What you should do → Go over the data and copy out each line with "have" in it.

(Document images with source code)
-----

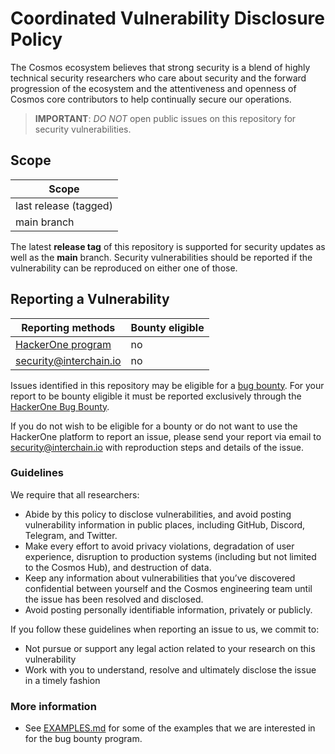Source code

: # Coordinated Vulnerability Disclosure Policy

The Cosmos ecosystem believes that strong security is a blend of highly
technical security researchers who care about security and the forward
progression of the ecosystem and the attentiveness and openness of Cosmos core
contributors to help continually secure our operations.

> **IMPORTANT**: *DO NOT* open public issues on this repository for security
> vulnerabilities.

## Scope

| Scope                 |
|-----------------------|
| last release (tagged) |
| main branch           |

The latest **release tag** of this repository is supported for security updates
as well as the **main** branch. Security vulnerabilities should be reported if
the vulnerability can be reproduced on either one of those.

## Reporting a Vulnerability

| Reporting methods                                             | Bounty eligible |
|---------------------------------------------------------------|-----------------|
| [HackerOne program][h1]                                       |       no        |
| [security@interchain.io](mailto:security@interchain.io)       |       no        |

Issues identified in this repository may be eligible for a [bug bounty][h1]. For your report to be bounty
eligible it must be reported exclusively through the [HackerOne Bug Bounty][h1].

If you do not wish to be eligible for a bounty or do not want to use the HackerOne platform to report an
issue, please send your report via email to [security@interchain.io](mailto:security@interchain.io) with
reproduction steps and details of the issue.

### Guidelines

We require that all researchers:

* Abide by this policy to disclose vulnerabilities, and avoid posting
  vulnerability information in public places, including GitHub, Discord,
  Telegram, and Twitter.
* Make every effort to avoid privacy violations, degradation of user experience,
  disruption to production systems (including but not limited to the Cosmos
  Hub), and destruction of data.
* Keep any information about vulnerabilities that you’ve discovered confidential
  between yourself and the Cosmos engineering team until the issue has been
  resolved and disclosed.
* Avoid posting personally identifiable information, privately or publicly.

If you follow these guidelines when reporting an issue to us, we commit to:

* Not pursue or support any legal action related to your research on this
  vulnerability
* Work with you to understand, resolve and ultimately disclose the issue in a
  timely fashion

### More information

* See [EXAMPLES.md] for some of the examples that we are interested in for the
  bug bounty program.

[h1]: https://hackerone.com/cosmos
[EXAMPLES.md]: https://github.com/interchainio/security/blob/main/resources/CLASSIFICATION_MATRIX.md#real-world-examples
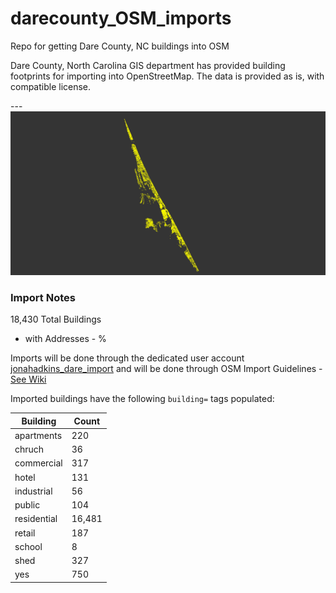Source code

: # darecounty_OSM_imports
Repo for getting Dare County, NC buildings into OSM


Dare County, North Carolina GIS department has provided building footprints for importing into OpenStreetMap. The data is provided as is, with compatible license.  

---  
![](https://raw.githubusercontent.com/jonahadkins/darecounty_OSM_imports/master/darecounty.PNG)

### Import Notes  

18,430 Total Buildings  
*  with Addresses - % 

Imports will be done through the dedicated user account [jonahadkins_dare_import](http://www.openstreetmap.org/user/jonahadkins_dare_imports) and will be done through OSM Import Guidelines - [See Wiki](https://wiki.openstreetmap.org/wiki/Dare_County_Building_Import)  



Imported buildings have the following `building=` tags populated:  

| Building  |   Count |
| ------------- | ------------- |
| apartments  | 220  |
| chruch  | 36  |
| commercial  | 317  |
| hotel  | 131  |
| industrial  | 56  |
| public  | 104  |
| residential  | 16,481  |
| retail  | 187  |
| school  | 8  |
| shed  | 327  |
| yes  | 750  |
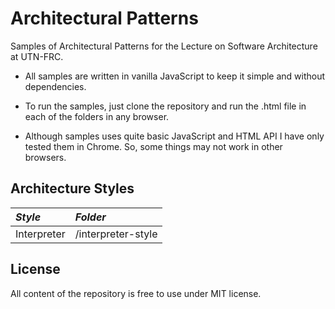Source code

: # Architectural Patterns
Samples of Architectural Patterns for the Lecture on Software Architecture at UTN-FRC.

* All samples are written in vanilla JavaScript to keep it simple and without dependencies.

* To run the samples, just clone the repository and run the .html file in each of the folders in any browser.

* Although samples uses quite basic JavaScript and HTML API I have only tested them in Chrome. So, some things may not work in other browsers.

## Architecture Styles

*Style* | *Folder*
 :--- |:--- 
 Interpreter | /interpreter-style 

## License

All content of the repository is free to use under MIT license.

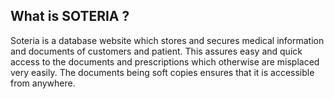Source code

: 
## What is SOTERIA ? 
Soteria is a database website which stores and secures medical information and documents of customers and patient. 
This assures easy and quick access to the documents and prescriptions which otherwise are misplaced very easily.
The documents being soft copies ensures that it is accessible from anywhere.
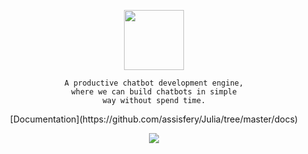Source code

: <p align="center">
	<img src="https://res.cloudinary.com/lilaslab/image/upload/v1588374493/logo_hjvwvb.png" height="96">
</p>

<div align="center">
	
	A productive chatbot development engine,
	where we can build chatbots in simple
	way without spend time.

</div>

<p align="center">
	[Documentation](https://github.com/assisfery/Julia/tree/master/docs)
</p>

<p align="center">
	<img src="https://res.cloudinary.com/lilaslab/image/upload/v1588375100/chat_byrhim.png">
</p>

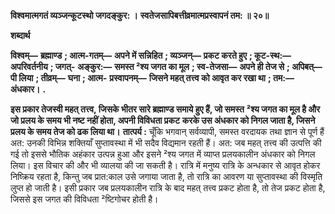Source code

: **विश्वमात्मगतं व्यञ्जन्कूटस्थो जगदङ्कुर: ।** **स्वतेजसापिबत्तीव्रमात्मप्रस्वापनं तम: ॥ २०॥** 

**शब्दार्थ** 

**विश्वम्—** **ब्रह्माण्ड** **; आत्म-गतम्—** **अपने में सन्निहित** **; व्यञ्जन्—** **प्रकट करते हुए** **; कूट-स्थ:—** **अपरिवर्तनीय** **; जगत्-** **अङ्कुर:—** **समस्त ²श्य जगत का मूल** **; स्व-तेजसा—** **अपने ही तेज से** **; अपिबत्—** **पी लिया** **; तीव्रम्—** **घना** **; आत्म-** **प्रस्वापनम्—** **जिसने महत् तत्त्व को आवृत कर रखा था** **; तम:—** **अंधकार।** **.** 

**इस प्रकार तेजस्वी महत् तत्त्व, जिसके भीतर सारे ब्रह्माण्ड समाये हुए हैं, जो समस्त** **²श्य जगत का मूल है और जो प्रलय के समय भी नष्ट नहीं होता, अपनी विविधता प्रकट** **करके उस अंधकार को निगल जाता है, जिसने प्रलय के समय तेज को ढक लिया था।** **तात्पर्य :** चूँकि भगवान् सर्वव्यापी, समस्त वरदायक तथा ज्ञान से पूर्ण हैं अत: उनकी विभिन्न शक्तियाँ सुप्तावस्था में भी सदैव विद्यमान रहती हैं। अत: जब महत् तत्त्व की उत्पत्ति की गई तो इससे भौतिक अहंकार उत्पन्न हुआ और इसने ²श्य जगत में व्याप्त प्रलयकालीन अंधकार को निगल लिया। इस विचार की और भी व्यालया की जा सकती है। रात्रि में मनुष्य रात्रि के अन्धकार से आवृत होकर निष्क्रिय रहता है, किन्तु जब प्रात:काल उसे जगाया जाता है, तो रात्रि का आवरण या सुप्तावस्था की विस्मृति लुप्त हो जाती है। इसी प्रकार जब प्रलयकालीन रात्रि के बाद महत् तत्त्व प्रकट होता है, तो तेज प्रकट होता है, जिससे इस जगत की विविधता ²ष्टिगोचर होती है।  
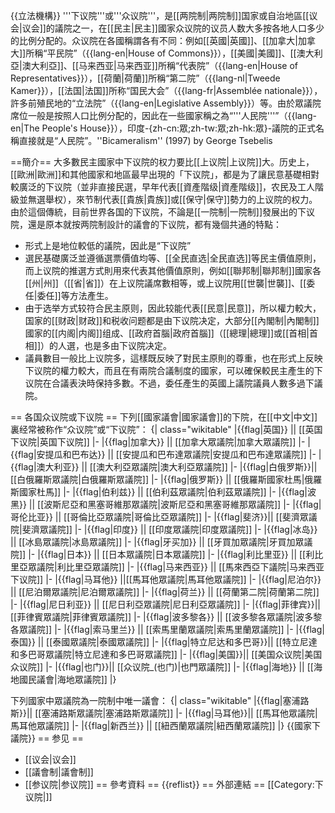 {{立法機構}}
'''下议院'''或'''众议院'''，是[[两院制|两院制]]国家或自治地區[[议会|议会]]的議院之一，在[[民主|民主]]國家众议院的议员人数大多按各地人口多少的比例分配的。众议院在各國稱謂各有不同：例如[[英國|英國]]、[[加拿大|加拿大]]所稱“平民院”（{{lang-en|House of Commons}}），[[美國|美國]]、[[澳大利亞|澳大利亞]]、[[马来西亚|马来西亚]]所稱“代表院”（{{lang-en|House of Representatives}}），[[荷蘭|荷蘭]]所稱“第二院”（{{lang-nl|Tweede Kamer}}），[[法国|法国]]所称“国民大会”（{{lang-fr|Assemblée nationale}}），許多前殖民地的“立法院”（{{lang-en|Legislative Assembly}}）等。由於眾議院席位一般是按照人口比例分配的，因此在一些國家稱之為“'''人民院'''”（{{lang-en|The People's House}}），印度-{zh-cn:眾;zh-tw:眾;zh-hk:眾}-議院的正式名稱直接就是“人民院”。<ref>''Bicameralism'' (1997) by George Tsebelis</ref>

==簡介==
大多數民主國家中下议院的权力要比[[上议院|上议院]]大。历史上，[[歐洲|歐洲]]和其他國家和地區最早出現的「下议院」，都是为了讓民意基礎相對較廣泛的下议院（並非直接民選，早年代表[[資產階级|資產階级]]，农民及工人階級並無選舉权），來节制代表[[貴族|貴族]]或[[保守|保守]]勢力的上议院的权力。由於這個傳統，目前世界各国的下议院，不論是[[一院制|一院制]]發展出的下议院，還是原本就按两院制設計的議會的下议院，都有幾個共通的特點：
* 形式上是地位較低的議院，因此是“下议院”
* 選民基礎廣泛並遵循選票價值均等、[[全民直选|全民直选]]等民主價值原則，而上议院的推選方式則用來代表其他價值原則，例如[[聯邦制|聯邦制]]國家各[[州|州]]（[[省|省]]）在上议院議席數相等，或上议院用[[世襲|世襲]]、[[委任|委任]]等方法產生。
* 由于选举方式较符合民主原则，因此较能代表[[民意|民意]]，所以權力較大，国家的[[财政|财政]]和税收问题都是由下议院决定，大部分[[內閣制|內閣制]]國家的[[内阁|内阁]]组成、[[政府首腦|政府首腦]]（[[總理|總理]]或[[首相|首相]]）的人選，也是多由下议院决定。
* 議員數目一般比上议院多，這樣既反映了對民主原則的尊重，也在形式上反映下议院的權力較大，而且在有兩院合議制度的國家，可以確保較民主產生的下议院在合議表決時保持多數。不過，委任產生的英國上議院議員人數多過下議院。

== 各国众议院或下议院 ==
下列[[國家議會|國家議會]]的下院，在[[中文|中文]]裏经常被称作“众议院”或“下议院”：
{| class="wikitable"
|{{flag|英国}} || [[英国下议院|英国下议院]]
|-
|{{flag|加拿大}} || [[加拿大眾議院|加拿大眾議院]]
|-
|{{flag|安提瓜和巴布达}} || [[安提瓜和巴布達眾議院|安提瓜和巴布達眾議院]]
|-
|{{flag|澳大利亚}} || [[澳大利亞眾議院|澳大利亞眾議院]]
|-
|{{flag|白俄罗斯}}|| [[白俄羅斯眾議院|白俄羅斯眾議院]]
|-
|{{flag|俄罗斯}} || [[俄羅斯國家杜馬|俄羅斯國家杜馬]]
|-
|{{flag|伯利兹}} || [[伯利茲眾議院|伯利茲眾議院]]
|-
|{{flag|波黑}} || [[波斯尼亞和黑塞哥維那眾議院|波斯尼亞和黑塞哥維那眾議院]]
|-
|{{flag|哥伦比亚}} || [[哥倫比亞眾議院|哥倫比亞眾議院]]
|-
|{{flag|斐济}}|| [[斐濟眾議院|斐濟眾議院]]
|-
|{{flag|印度}} || [[印度眾議院|印度眾議院]]
|-
|{{flag|冰岛}} || [[冰島眾議院|冰島眾議院]]
|-
|{{flag|牙买加}} || [[牙買加眾議院|牙買加眾議院]]
|-
|{{flag|日本}} || [[日本眾議院|日本眾議院]]
|-
|{{flag|利比里亚}} || [[利比里亞眾議院|利比里亞眾議院]]
|-
|{{flag|马来西亚}} || [[馬來西亞下議院|马来西亚下议院]]
|-
|{{flag|马耳他}} ||[[馬耳他眾議院|馬耳他眾議院]]
|-
|{{flag|尼泊尔}} || [[尼泊爾眾議院|尼泊爾眾議院]]
|-
|{{flag|荷兰}} || [[荷蘭第二院|荷蘭第二院]]
|-
|{{flag|尼日利亚}} || [[尼日利亞眾議院|尼日利亞眾議院]]
|-
|{{flag|菲律宾}}|| [[菲律賓眾議院|菲律賓眾議院]]
|-
|{{flag|波多黎各}} || [[波多黎各眾議院|波多黎各眾議院]]
|-
|{{flag|索马里兰}} || [[索馬里蘭眾議院|索馬里蘭眾議院]]
|-
|{{flag|泰国}} || [[泰國眾議院|泰國眾議院]]
|-
|{{flag|特立尼达和多巴哥}}|| [[特立尼達和多巴哥眾議院|特立尼達和多巴哥眾議院]]
|-
|{{flag|美国}}|| [[美国众议院|美国众议院]]
|-
|{{flag|也门}}|| [[众议院_(也门)|也門眾議院]]
|-
|{{flag|海地}} || [[海地國民議會|海地眾議院]]
|}

下列國家中眾議院為一院制中唯一議會：
{| class="wikitable"
|{{flag|塞浦路斯}}|| [[塞浦路斯眾議院|塞浦路斯眾議院]]
|-
|{{flag|马耳他}}|| [[馬耳他眾議院|馬耳他眾議院]]
|-
|{{flag|新西兰}} || [[紐西蘭眾議院|紐西蘭眾議院]]
|}
{{國家下議院}}
== 参见 ==
* [[议会|议会]]
* [[議會制|議會制]]
* [[参议院|参议院]]
== 參考資料 ==
{{reflist}}
== 外部連結 ==
[[Category:下议院|]]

-----

Task response →
Imported buildings have the following `building=` tags populated:  
* Although samples uses quite basic JavaScript and HTML API I have only tested them in Chrome. So, some things may not work in other browsers.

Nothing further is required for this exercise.